- Theatrical release poster
- Directed by: Mauro Borrelli
- Screenplay by: Mauro Borrelli; John Collins;
- Based on: The Last Supper in the New Testament of the Bible
- Produced by: Michael Scott; Shawn Boskie; Kenneth Halsband; Ivan Cohen; Manu Gargi;
- Starring: James Oliver Wheatley; Jamie Ward; Charlie MacGechan; Nathalie Rapti Gomez; Robert Knepper; James Faulkner;
- Cinematography: Vladislav Opelyants
- Edited by: Vance Null
- Music by: Leo Z
- Production companies: Pinnacle Peak Pictures; Canyon Productions; Grand Canyon University; Great American/Pure Flix; Wellspring Entertainment; Skyrun Pictures;
- Distributed by: Pinnacle Peak Pictures
- Release date: March 14, 2025;
- Running time: 114 minutes
- Country: United States
- Language: English
- Box office: $6.6 million

= The Last Supper (2025 film) =

2025 biblical drama film

The Last Supper is a 2025 American Christian drama film co-written and directed by Mauro Borrelli. It stars James Oliver Wheatley, Jamie Ward, Charlie MacGechan, Nathalie Rapti Gomez, Robert Knepper, and James Faulkner. Chris Tomlin is one of the executive producers.
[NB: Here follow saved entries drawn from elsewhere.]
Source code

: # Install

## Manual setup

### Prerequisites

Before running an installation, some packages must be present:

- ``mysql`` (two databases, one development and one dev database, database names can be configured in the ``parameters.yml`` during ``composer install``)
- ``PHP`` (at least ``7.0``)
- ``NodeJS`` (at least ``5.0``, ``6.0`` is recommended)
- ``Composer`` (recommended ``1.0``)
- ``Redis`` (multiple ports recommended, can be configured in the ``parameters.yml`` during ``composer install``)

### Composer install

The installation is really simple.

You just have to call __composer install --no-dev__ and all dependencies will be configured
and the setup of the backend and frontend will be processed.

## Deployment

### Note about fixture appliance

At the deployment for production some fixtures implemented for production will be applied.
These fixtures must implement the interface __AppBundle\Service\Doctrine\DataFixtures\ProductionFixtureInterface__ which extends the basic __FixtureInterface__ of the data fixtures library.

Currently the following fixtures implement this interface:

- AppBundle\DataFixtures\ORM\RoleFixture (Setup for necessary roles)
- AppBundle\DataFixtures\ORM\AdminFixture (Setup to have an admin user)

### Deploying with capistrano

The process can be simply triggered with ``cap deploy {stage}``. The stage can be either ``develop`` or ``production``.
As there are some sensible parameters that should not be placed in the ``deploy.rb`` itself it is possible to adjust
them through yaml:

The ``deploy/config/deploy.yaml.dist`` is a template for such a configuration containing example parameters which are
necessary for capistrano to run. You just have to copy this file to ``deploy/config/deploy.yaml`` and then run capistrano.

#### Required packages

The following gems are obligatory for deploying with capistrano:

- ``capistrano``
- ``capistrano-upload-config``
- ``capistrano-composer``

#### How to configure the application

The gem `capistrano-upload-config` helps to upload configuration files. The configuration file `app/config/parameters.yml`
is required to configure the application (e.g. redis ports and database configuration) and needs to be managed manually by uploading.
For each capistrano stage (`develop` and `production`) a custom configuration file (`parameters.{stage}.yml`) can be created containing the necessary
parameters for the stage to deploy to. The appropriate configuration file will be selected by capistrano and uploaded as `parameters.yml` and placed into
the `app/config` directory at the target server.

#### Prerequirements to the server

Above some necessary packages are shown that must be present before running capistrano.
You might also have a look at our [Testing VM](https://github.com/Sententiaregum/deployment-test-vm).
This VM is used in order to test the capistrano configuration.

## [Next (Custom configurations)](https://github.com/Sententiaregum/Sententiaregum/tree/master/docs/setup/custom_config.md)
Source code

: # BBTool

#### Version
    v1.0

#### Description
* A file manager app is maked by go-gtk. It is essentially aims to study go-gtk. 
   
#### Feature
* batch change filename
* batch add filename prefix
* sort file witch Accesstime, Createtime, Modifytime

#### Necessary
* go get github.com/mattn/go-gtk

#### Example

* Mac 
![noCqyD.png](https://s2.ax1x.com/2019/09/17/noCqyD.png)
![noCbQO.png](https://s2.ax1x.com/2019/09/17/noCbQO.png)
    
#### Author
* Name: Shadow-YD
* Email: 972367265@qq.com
The film was released on March 14, 2025, by Pinnacle Peak Pictures.

== Plot ==

The film is about the last days of Jesus.

==Cast==
- James Oliver Wheatley as Saint Peter
- Jamie Ward as Jesus Christ
- Charlie MacGechan as John the Apostle
- Nathalie Rapti Gomez as Mary Magdalene
- Robert Knepper as Judas Iscariot
- James Faulkner as Caiaphas
- Henry Garrett as Nicodemus
- Mayssae El Halla as Mary, mother of Jesus
- Daniel Fathers as Joseph of Arimathea
- Harry Anton as Simon the Zealot

==Reception==

=== Box office ===
In the United States and Canada, The Last Supper opened alongside Novocaine, The Day the Earth Blew Up: A Looney Tunes Movie, Black Bag, and Opus, and grossed $2.8 million, finishing sixth at the box office during the weekend of March 14–16.

=== Critical response ===
Audiences polled by CinemaScore gave the film an average grade of "A–" on an A+ to F scale.